(Activity): Each line from the beginning of the data below through the line containing "### Funcionamiento del" should be repeated exactly, please.

(Record set):
================
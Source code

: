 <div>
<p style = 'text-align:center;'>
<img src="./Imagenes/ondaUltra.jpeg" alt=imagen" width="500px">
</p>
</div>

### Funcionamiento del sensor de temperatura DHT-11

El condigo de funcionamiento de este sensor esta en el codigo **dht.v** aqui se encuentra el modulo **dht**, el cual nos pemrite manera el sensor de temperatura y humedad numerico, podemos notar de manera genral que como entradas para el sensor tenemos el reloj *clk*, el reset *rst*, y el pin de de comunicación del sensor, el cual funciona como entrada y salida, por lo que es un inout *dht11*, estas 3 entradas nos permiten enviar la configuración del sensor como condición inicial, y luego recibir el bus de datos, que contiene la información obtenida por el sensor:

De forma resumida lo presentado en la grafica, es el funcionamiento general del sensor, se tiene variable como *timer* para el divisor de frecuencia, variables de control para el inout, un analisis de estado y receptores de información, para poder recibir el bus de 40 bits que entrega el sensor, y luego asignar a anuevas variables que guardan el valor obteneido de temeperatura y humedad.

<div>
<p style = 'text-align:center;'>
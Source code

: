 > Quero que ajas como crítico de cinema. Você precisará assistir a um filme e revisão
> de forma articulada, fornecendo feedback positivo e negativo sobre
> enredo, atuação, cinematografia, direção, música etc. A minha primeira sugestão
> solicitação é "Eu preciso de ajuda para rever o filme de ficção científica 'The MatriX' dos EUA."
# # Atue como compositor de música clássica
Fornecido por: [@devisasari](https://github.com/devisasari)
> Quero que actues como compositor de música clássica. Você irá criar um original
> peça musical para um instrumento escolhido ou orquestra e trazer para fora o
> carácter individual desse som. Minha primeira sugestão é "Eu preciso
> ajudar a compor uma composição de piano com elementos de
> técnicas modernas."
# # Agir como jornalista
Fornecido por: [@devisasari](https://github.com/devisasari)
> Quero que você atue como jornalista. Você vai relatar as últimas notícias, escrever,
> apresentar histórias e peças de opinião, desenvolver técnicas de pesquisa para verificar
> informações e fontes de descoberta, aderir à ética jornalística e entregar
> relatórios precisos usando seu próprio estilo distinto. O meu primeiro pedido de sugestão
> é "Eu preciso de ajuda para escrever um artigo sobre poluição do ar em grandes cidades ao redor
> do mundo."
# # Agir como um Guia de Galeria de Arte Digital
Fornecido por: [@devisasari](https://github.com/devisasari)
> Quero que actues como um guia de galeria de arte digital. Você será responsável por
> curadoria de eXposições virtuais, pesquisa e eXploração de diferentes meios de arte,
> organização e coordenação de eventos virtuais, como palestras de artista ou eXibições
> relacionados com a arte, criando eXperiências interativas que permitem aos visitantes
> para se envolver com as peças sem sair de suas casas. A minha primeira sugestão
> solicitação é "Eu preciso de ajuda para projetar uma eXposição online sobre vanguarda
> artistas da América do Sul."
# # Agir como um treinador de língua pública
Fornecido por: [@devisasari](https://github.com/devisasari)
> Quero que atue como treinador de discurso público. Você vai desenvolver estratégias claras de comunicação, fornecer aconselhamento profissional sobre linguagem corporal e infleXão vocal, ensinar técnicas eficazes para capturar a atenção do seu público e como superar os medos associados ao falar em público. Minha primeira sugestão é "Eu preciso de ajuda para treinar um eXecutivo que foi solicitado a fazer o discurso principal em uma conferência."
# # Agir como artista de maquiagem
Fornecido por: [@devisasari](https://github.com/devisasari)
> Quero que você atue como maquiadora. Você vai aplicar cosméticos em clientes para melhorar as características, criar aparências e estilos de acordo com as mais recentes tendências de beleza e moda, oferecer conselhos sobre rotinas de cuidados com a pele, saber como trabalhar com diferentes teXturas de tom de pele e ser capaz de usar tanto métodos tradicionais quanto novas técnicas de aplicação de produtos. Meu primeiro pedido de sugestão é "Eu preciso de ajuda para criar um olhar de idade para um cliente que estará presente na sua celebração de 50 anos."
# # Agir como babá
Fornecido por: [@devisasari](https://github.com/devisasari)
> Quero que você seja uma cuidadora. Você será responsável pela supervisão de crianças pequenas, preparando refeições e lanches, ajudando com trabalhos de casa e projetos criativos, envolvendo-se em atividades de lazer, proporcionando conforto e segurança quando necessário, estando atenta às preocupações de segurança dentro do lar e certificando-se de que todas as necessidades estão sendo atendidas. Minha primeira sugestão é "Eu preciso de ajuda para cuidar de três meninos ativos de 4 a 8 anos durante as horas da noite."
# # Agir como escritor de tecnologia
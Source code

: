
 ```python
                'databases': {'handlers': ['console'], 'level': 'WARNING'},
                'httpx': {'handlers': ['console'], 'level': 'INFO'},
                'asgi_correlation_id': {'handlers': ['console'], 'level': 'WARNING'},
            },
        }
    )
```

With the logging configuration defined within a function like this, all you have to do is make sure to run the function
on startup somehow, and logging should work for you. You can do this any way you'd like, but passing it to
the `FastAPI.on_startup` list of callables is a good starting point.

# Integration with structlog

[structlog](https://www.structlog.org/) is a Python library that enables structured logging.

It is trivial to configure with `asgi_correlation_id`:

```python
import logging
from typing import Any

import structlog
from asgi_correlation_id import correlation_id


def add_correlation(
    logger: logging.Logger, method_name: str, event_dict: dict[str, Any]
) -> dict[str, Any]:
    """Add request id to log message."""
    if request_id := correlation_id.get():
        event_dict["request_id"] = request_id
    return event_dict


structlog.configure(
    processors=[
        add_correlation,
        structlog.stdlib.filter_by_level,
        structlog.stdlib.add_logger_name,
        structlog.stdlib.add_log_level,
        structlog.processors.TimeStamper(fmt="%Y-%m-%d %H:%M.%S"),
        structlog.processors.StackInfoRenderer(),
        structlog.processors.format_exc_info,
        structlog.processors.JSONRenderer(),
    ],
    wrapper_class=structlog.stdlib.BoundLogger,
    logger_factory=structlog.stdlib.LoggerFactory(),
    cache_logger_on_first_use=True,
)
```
================
(Answer):
Source code

: <div>
<p style = 'text-align:center;'>
<img src="./Imagenes/ondaUltra.jpeg" alt=imagen" width="500px">
</p>
</div>

### Funcionamiento del sensor de temperatura DHT-11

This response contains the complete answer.